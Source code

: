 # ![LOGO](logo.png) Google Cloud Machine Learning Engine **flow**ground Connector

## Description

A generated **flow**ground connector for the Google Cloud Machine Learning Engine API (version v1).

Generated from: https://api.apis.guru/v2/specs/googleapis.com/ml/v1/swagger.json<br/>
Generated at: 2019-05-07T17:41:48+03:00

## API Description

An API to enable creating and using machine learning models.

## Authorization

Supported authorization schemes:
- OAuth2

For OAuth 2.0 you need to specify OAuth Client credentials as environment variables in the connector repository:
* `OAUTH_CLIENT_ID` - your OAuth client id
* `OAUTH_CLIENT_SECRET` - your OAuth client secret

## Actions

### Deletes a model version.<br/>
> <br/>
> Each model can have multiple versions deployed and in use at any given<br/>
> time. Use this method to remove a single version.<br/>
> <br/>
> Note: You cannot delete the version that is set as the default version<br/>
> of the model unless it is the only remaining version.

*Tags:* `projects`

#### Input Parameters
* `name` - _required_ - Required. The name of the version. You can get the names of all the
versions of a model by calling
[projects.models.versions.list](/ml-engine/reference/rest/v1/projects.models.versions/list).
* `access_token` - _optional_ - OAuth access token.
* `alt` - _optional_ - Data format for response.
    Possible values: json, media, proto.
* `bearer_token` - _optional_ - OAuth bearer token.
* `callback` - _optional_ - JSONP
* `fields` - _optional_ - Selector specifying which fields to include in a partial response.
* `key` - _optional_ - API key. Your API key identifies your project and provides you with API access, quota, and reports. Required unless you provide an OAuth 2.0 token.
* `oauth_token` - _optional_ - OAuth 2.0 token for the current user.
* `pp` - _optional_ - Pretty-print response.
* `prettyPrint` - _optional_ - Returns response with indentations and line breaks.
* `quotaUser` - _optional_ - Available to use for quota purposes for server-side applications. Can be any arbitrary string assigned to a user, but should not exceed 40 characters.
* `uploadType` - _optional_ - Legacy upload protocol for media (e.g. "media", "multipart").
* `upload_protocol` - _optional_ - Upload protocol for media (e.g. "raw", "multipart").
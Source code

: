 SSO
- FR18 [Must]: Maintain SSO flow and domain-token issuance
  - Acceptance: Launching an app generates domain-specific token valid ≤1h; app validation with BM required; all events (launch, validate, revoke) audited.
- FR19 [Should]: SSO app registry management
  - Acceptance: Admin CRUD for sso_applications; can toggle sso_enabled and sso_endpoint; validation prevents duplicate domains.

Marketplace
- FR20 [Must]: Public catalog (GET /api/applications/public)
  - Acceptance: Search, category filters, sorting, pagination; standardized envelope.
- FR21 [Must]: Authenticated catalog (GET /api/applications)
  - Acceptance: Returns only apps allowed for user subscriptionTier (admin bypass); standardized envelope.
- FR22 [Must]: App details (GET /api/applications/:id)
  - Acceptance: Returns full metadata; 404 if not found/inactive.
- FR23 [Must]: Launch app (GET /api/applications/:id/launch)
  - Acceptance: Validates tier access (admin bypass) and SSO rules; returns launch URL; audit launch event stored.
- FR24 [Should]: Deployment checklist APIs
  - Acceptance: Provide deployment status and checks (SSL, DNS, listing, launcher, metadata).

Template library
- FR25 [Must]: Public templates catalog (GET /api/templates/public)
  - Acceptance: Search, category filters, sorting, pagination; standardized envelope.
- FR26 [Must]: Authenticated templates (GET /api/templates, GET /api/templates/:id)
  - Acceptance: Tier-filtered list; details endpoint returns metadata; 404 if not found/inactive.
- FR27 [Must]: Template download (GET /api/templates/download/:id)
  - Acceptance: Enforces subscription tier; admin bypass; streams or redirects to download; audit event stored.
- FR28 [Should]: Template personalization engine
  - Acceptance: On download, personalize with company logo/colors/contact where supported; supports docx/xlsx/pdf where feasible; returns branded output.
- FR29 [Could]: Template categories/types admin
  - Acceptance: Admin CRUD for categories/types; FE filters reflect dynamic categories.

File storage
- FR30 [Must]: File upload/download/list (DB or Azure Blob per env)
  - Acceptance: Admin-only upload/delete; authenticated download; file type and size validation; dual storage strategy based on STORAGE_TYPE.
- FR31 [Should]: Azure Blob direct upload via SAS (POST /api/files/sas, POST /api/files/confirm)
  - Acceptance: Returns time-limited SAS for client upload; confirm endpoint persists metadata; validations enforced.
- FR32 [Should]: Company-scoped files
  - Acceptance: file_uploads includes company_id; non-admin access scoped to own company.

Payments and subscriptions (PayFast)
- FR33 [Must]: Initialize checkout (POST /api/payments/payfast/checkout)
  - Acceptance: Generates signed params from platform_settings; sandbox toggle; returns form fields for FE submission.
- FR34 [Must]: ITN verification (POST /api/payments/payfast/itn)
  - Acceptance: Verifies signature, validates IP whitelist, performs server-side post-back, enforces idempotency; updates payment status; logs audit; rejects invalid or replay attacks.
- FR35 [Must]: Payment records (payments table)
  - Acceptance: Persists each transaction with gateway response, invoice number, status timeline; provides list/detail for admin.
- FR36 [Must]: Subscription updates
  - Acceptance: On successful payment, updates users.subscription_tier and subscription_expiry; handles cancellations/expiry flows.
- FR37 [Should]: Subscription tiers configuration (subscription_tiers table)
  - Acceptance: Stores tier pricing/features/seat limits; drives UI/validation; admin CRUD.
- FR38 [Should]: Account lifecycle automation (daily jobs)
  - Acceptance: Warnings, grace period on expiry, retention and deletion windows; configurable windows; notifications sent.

- - -

Please output the complete listing without any alteration.

Exercise result:
Source code

: # ![LOGO](logo.png) Google Cloud Machine Learning Engine **flow**ground Connector

## Description

A generated **flow**ground connector for the Google Cloud Machine Learning Engine API (version v1).

Generated from: https://api.apis.guru/v2/specs/googleapis.com/ml/v1/swagger.json<br/>
Generated at: 2019-05-07T17:41:48+03:00

## API Description

An API to enable creating and using machine learning models.

## Authorization

Supported authorization schemes:
- OAuth2

For OAuth 2.0 you need to specify OAuth Client credentials as environment variables in the connector repository:
* `OAUTH_CLIENT_ID` - your OAuth client id
* `OAUTH_CLIENT_SECRET` - your OAuth client secret

## Actions

### Deletes a model version.<br/>
> <br/>
> Each model can have multiple versions deployed and in use at any given<br/>
> time. Use this method to remove a single version.<br/>
> <br/>
> Note: You cannot delete the version that is set as the default version<br/>
> of the model unless it is the only remaining version.

*Tags:* `projects`

#### Input Parameters
* `name` - _required_ - Required. The name of the version. You can get the names of all the
versions of a model by calling
[projects.models.versions.list](/ml-engine/reference/rest/v1/projects.models.versions/list).
* `access_token` - _optional_ - OAuth access token.
* `alt` - _optional_ - Data format for response.
    Possible values: json, media, proto.
* `bearer_token` - _optional_ - OAuth bearer token.
* `callback` - _optional_ - JSONP
* `fields` - _optional_ - Selector specifying which fields to include in a partial response.
* `key` - _optional_ - API key. Your API key identifies your project and provides you with API access, quota, and reports. Required unless you provide an OAuth 2.0 token.
* `oauth_token` - _optional_ - OAuth 2.0 token for the current user.
* `pp` - _optional_ - Pretty-print response.
* `prettyPrint` - _optional_ - Returns response with indentations and line breaks.
* `quotaUser` - _optional_ - Available to use for quota purposes for server-side applications. Can be any arbitrary string assigned to a user, but should not exceed 40 characters.
* `uploadType` - _optional_ - Legacy upload protocol for media (e.g. "media", "multipart").
* `upload_protocol` - _optional_ - Upload protocol for media (e.g. "raw", "multipart").
Source code

: SSO
- FR18 [Must]: Maintain SSO flow and domain-token issuance
  - Acceptance: Launching an app generates domain-specific token valid ≤1h; app validation with BM required; all events (launch, validate, revoke) audited.
- FR19 [Should]: SSO app registry management
  - Acceptance: Admin CRUD for sso_applications; can toggle sso_enabled and sso_endpoint; validation prevents duplicate domains.

Marketplace
- FR20 [Must]: Public catalog (GET /api/applications/public)
  - Acceptance: Search, category filters, sorting, pagination; standardized envelope.
- FR21 [Must]: Authenticated catalog (GET /api/applications)
  - Acceptance: Returns only apps allowed for user subscriptionTier (admin bypass); standardized envelope.
- FR22 [Must]: App details (GET /api/applications/:id)
  - Acceptance: Returns full metadata; 404 if not found/inactive.
- FR23 [Must]: Launch app (GET /api/applications/:id/launch)
  - Acceptance: Validates tier access (admin bypass) and SSO rules; returns launch URL; audit launch event stored.
- FR24 [Should]: Deployment checklist APIs
  - Acceptance: Provide deployment status and checks (SSL, DNS, listing, launcher, metadata).

Template library
- FR25 [Must]: Public templates catalog (GET /api/templates/public)
  - Acceptance: Search, category filters, sorting, pagination; standardized envelope.
- FR26 [Must]: Authenticated templates (GET /api/templates, GET /api/templates/:id)
  - Acceptance: Tier-filtered list; details endpoint returns metadata; 404 if not found/inactive.
- FR27 [Must]: Template download (GET /api/templates/download/:id)
  - Acceptance: Enforces subscription tier; admin bypass; streams or redirects to download; audit event stored.
- FR28 [Should]: Template personalization engine
  - Acceptance: On download, personalize with company logo/colors/contact where supported; supports docx/xlsx/pdf where feasible; returns branded output.
- FR29 [Could]: Template categories/types admin
  - Acceptance: Admin CRUD for categories/types; FE filters reflect dynamic categories.

File storage
- FR30 [Must]: File upload/download/list (DB or Azure Blob per env)
  - Acceptance: Admin-only upload/delete; authenticated download; file type and size validation; dual storage strategy based on STORAGE_TYPE.
- FR31 [Should]: Azure Blob direct upload via SAS (POST /api/files/sas, POST /api/files/confirm)
  - Acceptance: Returns time-limited SAS for client upload; confirm endpoint persists metadata; validations enforced.
- FR32 [Should]: Company-scoped files
  - Acceptance: file_uploads includes company_id; non-admin access scoped to own company.

Payments and subscriptions (PayFast)
- FR33 [Must]: Initialize checkout (POST /api/payments/payfast/checkout)
  - Acceptance: Generates signed params from platform_settings; sandbox toggle; returns form fields for FE submission.
- FR34 [Must]: ITN verification (POST /api/payments/payfast/itn)
  - Acceptance: Verifies signature, validates IP whitelist, performs server-side post-back, enforces idempotency; updates payment status; logs audit; rejects invalid or replay attacks.
- FR35 [Must]: Payment records (payments table)
  - Acceptance: Persists each transaction with gateway response, invoice number, status timeline; provides list/detail for admin.
- FR36 [Must]: Subscription updates
  - Acceptance: On successful payment, updates users.subscription_tier and subscription_expiry; handles cancellations/expiry flows.
- FR37 [Should]: Subscription tiers configuration (subscription_tiers table)
  - Acceptance: Stores tier pricing/features/seat limits; drives UI/validation; admin CRUD.
- FR38 [Should]: Account lifecycle automation (daily jobs)
  - Acceptance: Warnings, grace period on expiry, retention and deletion windows; configurable windows; notifications sent.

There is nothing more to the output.